Rosenthal: Yes, but not only in a financial sense. That has existed for some time now. The bigger problem perhaps is that some of the rich teams are now operating as efficiently as some of the smarter poor teams, making the gap seem even wider. The one thing the poor teams could count on in the past was the inefficiency of many of the wealthier clubs.

Sporting News’ Anthony Witrado: It’s not growing to the point where it’s all of the sudden a new problem. The disparity has always been there but success by teams like Minnesota, Tampa Bay and Cincinnati show there is still enough parity to not cause a panic.

St. Petersburg Times’ Marc Topkin: I don't know that the disparity itself is growing, or can grow any larger, but the gap between the teams has increased because the rich teams are getting smarter. They are operating under many of the same principles that the smaller-market teams do, which means they are getting even more for their money, and increasing their advantage over the small-market teams.

Q: Will the playoffs be expanded this season?

Olney: It won't be expanded for this season, but I think it'll be expanded for 2012. When Bud Selig suggests something might happen, as he has in this case, it usually means the decision has already been made.

Verducci: No. The owners want to run this by the players, so it's being folded into CBA talks. The earliest you will see expanded playoffs is 2012. Baseball's TV partners aren't crazy about adding to the inventory of non-clinching playoff games, so the appetite for a three-game series between second-place teams is tepid. A one-game knockout round -- March Madness style -- makes much more sense.


Q: What is the Rays' future in the Tampa area if a new ballpark deal is not completed?

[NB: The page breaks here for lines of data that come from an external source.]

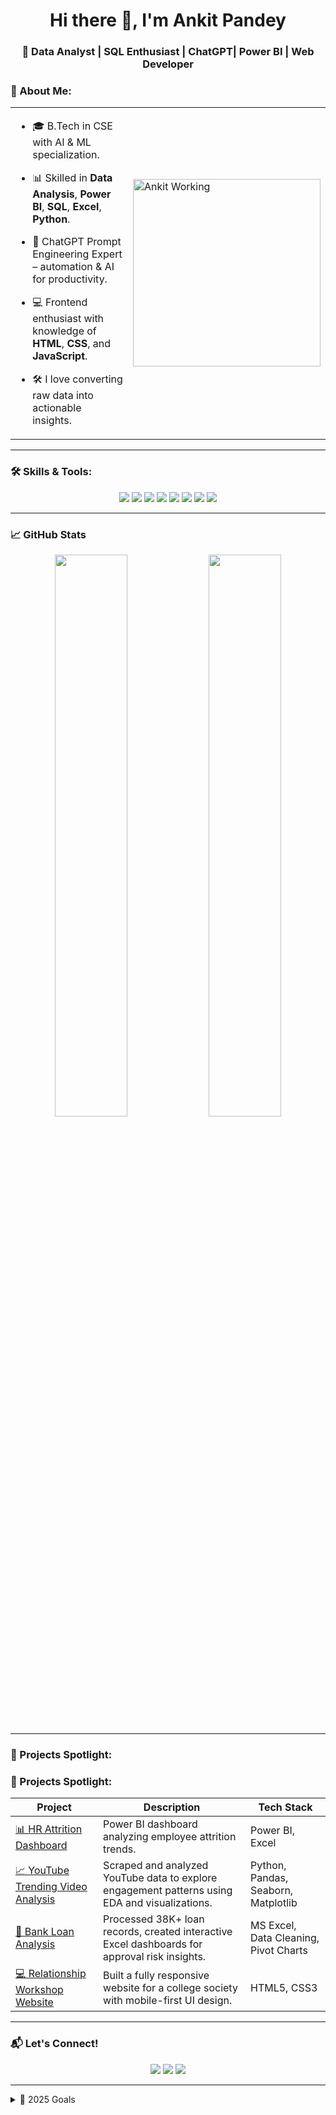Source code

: <h1 align="center">Hi there 👋, I'm Ankit Pandey</h1>
<h3 align="center">🚀 Data Analyst | SQL Enthusiast | ChatGPT| Power BI | Web Developer</h3>

### 🧠 About Me:

<table>
  <tr>
    <td>

- 🎓 B.Tech in CSE with AI & ML specialization.  
- 📊 Skilled in **Data Analysis**, **Power BI**, **SQL**, **Excel**, **Python**.  
- 🧠 ChatGPT Prompt Engineering Expert – automation & AI for productivity.  
- 💻 Frontend enthusiast with knowledge of **HTML**, **CSS**, and **JavaScript**.  
- 🛠️ I love converting raw data into actionable insights.

  </td>
  <td>
    <img src="https://www.google.com/imgres?q=data%20analyst&imgurl=https%3A%2F%2Fwww.cambridgespark.com%2Fhs-fs%2Fhubfs%2FData%2520Analyst%2520(2).webp%3Fwidth%3D1050%26height%3D591%26name%3DData%2520Analyst%2520(2).webp&imgrefurl=https%3A%2F%2Fwww.cambridgespark.com%2Fblog%2Fdata-analyst-recruiters-pros-cons-alternatives&docid=WJqQH6t9TEYuvM&tbnid=xgB5cLFrpayqtM&vet=12ahUKEwi_z7zavd2OAxWAoa8BHQpfBwcQM3oECAwQAA..i&w=1050&h=591&hcb=2&ved=2ahUKEwi_z7zavd2OAxWAoa8BHQpfBwcQM3oECAwQAA" width="300px" alt="Ankit Working">
  </td>
  </tr>
</table>


---

### 🛠️ Skills & Tools:

<div align="center">

  <!-- Data Analytics -->
  <img src="https://img.shields.io/badge/SQL-336791?style=for-the-badge&logo=postgresql&logoColor=white"/>
  <img src="https://img.shields.io/badge/Microsoft%20Excel-217346?style=for-the-badge&logo=microsoft-excel&logoColor=white"/>
  <img src="https://img.shields.io/badge/Python-3776AB?style=for-the-badge&logo=python&logoColor=white"/>
  <img src="https://img.shields.io/badge/Power%20BI-F2C811?style=for-the-badge&logo=powerbi&logoColor=black"/>

  <!-- Web & Scripting -->
  <img src="https://img.shields.io/badge/HTML5-E34F26?style=for-the-badge&logo=html5&logoColor=white"/>
  <img src="https://img.shields.io/badge/CSS3-1572B6?style=for-the-badge&logo=css3&logoColor=white"/>
  <img src="https://img.shields.io/badge/JavaScript-F7DF1E?style=for-the-badge&logo=javascript&logoColor=black"/>
  <img src="https://img.shields.io/badge/ChatGPT-00A67E?style=for-the-badge&logo=openai&logoColor=white"/>

</div>

---

### 📈 GitHub Stats

<div align="center">
  <img src="https://github-readme-stats.vercel.app/api?username=Devnkit&show_icons=true&theme=github_dark&hide_border=true" width="48%" />
  <img src="https://github-readme-streak-stats.herokuapp.com/?user=Devnkit&theme=github-dark&hide_border=true" width="48%" />
</div>

---

### 📌 Projects Spotlight:

### 📌 Projects Spotlight:

| Project | Description | Tech Stack |
|--------|-------------|------------
| [📊 HR Attrition Dashboard](https://github.com/Devnkit/HR-DASHBOARD) | Power BI dashboard analyzing employee attrition trends. | Power BI, Excel |
| [📈 YouTube Trending Video Analysis](https://github.com/Devnkit/YouTube-Trending-Video-Analysis) | Scraped and analyzed YouTube data to explore engagement patterns using EDA and visualizations. | Python, Pandas, Seaborn, Matplotlib |
| [🏦 Bank Loan Analysis](https://drive.google.com/drive/folders/1_1jFC9bjXsA48z3ggGtmWg0AahLwZkHt) | Processed 38K+ loan records, created interactive Excel dashboards for approval risk insights. | MS Excel, Data Cleaning, Pivot Charts |
| [💻 Relationship Workshop Website](https://devnkit.github.io/Relationship-Workshop/) | Built a fully responsive website for a college society with mobile-first UI design. | HTML5, CSS3 |

---

### 📬 Let's Connect!

<p align="center">
  <a href="https://www.linkedin.com/in/ankit-pandey-473197233/"><img src="https://img.shields.io/badge/LinkedIn-0077B5.svg?&style=for-the-badge&logo=linkedin&logoColor=white"/></a>
  <a href="https://leetcode.com/u/ankitpandit022003/"><img src="https://img.shields.io/badge/LeetCode-FFA116?style=for-the-badge&logo=leetcode&logoColor=black"/></a>
  <a href="https://drive.google.com/file/d/1f32Tao5-eCCPU7bYgdWDzG5tEIM__Sml/view?usp=drive_link"><img src="https://img.shields.io/badge/Resume-8A2BE2?style=for-the-badge&logo=google-drive&logoColor=white"/></a>
</p>

---

<details>
  <summary>🎯 2025 Goals</summary>
  
  - 🔥 Build a portfolio with real-world data problems
  - 📊 Share knowledge via blogs & YouTube
  - 🤖 Explore AI & LLMs in analytics
  - 🧑‍🏫 Mentor junior data enthusiasts
</details>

Topkin: Ugly. Principal owner Stu Sternberg had made it clear that the team can't stay in Tropicana Field for the full term of the lease -- through 2027. So if there isn't a deal for a new ballpark, there are likely to be threats of moving the team or eliminating the team through contraction, with MLB playing the heavy and the possibility of lawsuits and counter suits and excessive public discourse. The issue is complex because the lease is with the city of St. Petersburg and the mayor, at least thus far, won't allow the team to look at other sites in the Tampa Bay area that are outside the city limits -- i.e., Tampa. And the Rays have said they won't look at new sites in St. Petersburg unless they can look at all sites in the area.

Marchand: The future doesn’t look good. The Rays are magicians in how they run their franchise, but David Price spoke for his teammates last year when he lamented how empty the Trop was when the Rays were clinching the division. It is the location that is the problem. If there is not a new stadium, then the Rays may have to go elsewhere or be contracted.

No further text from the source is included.